List all the lines in these records that hold "files".

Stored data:
· · · · · · ·

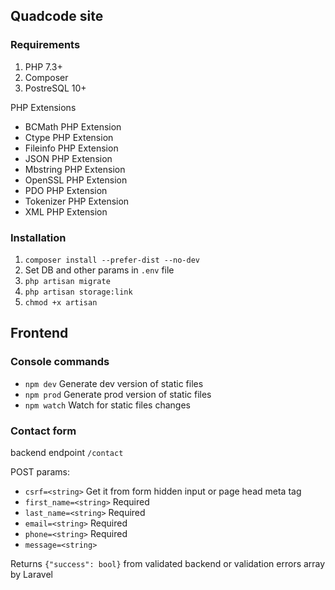 ## Quadcode site

### Requirements

1. PHP 7.3+
2. Composer
3. PostreSQL 10+

PHP Extensions

* BCMath PHP Extension
* Ctype PHP Extension
* Fileinfo PHP Extension
* JSON PHP Extension
* Mbstring PHP Extension
* OpenSSL PHP Extension
* PDO PHP Extension
* Tokenizer PHP Extension
* XML PHP Extension

### Installation

1. `composer install --prefer-dist --no-dev`
2. Set DB and other params in `.env` file
3. `php artisan migrate`
4. `php artisan storage:link`
6. `chmod +x artisan`

## Frontend

### Console commands

* `npm dev` Generate dev version of static files
* `npm prod` Generate prod version of static files
* `npm watch` Watch for static files changes

### Contact form

backend endpoint `/contact`

POST params:

* `csrf=<string>` Get it from form hidden input or page head meta tag
* `first_name=<string>` Required
* `last_name=<string>` Required
* `email=<string>` Required
* `phone=<string>` Required
* `message=<string>`

Returns `{"success": bool}` from validated backend
or validation errors array by Laravel 

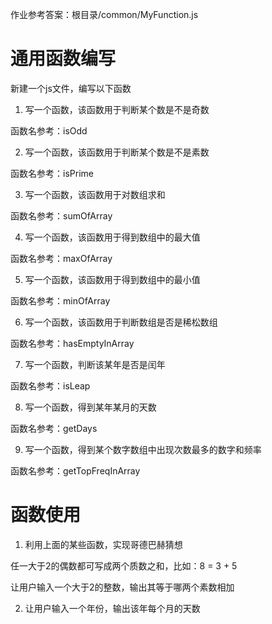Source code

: 作业参考答案：根目录/common/MyFunction.js

# 通用函数编写

新建一个js文件，编写以下函数

1. 写一个函数，该函数用于判断某个数是不是奇数

函数名参考：isOdd

2. 写一个函数，该函数用于判断某个数是不是素数

函数名参考：isPrime

3. 写一个函数，该函数用于对数组求和

函数名参考：sumOfArray

4. 写一个函数，该函数用于得到数组中的最大值

函数名参考：maxOfArray

5. 写一个函数，该函数用于得到数组中的最小值

函数名参考：minOfArray

6. 写一个函数，该函数用于判断数组是否是稀松数组

函数名参考：hasEmptyInArray

7. 写一个函数，判断该某年是否是闰年

函数名参考：isLeap

8. 写一个函数，得到某年某月的天数

函数名参考：getDays

9. 写一个函数，得到某个数字数组中出现次数最多的数字和频率

函数名参考：getTopFreqInArray

# 函数使用

1. 利用上面的某些函数，实现哥德巴赫猜想

任一大于2的偶数都可写成两个质数之和，比如：8 = 3 + 5

让用户输入一个大于2的整数，输出其等于哪两个素数相加

2. 让用户输入一个年份，输出该年每个月的天数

· · · · · · ·

### Solution to this exercise
* `npm dev` Generate dev version of static files
* `npm prod` Generate prod version of static files
* `npm watch` Watch for static files changes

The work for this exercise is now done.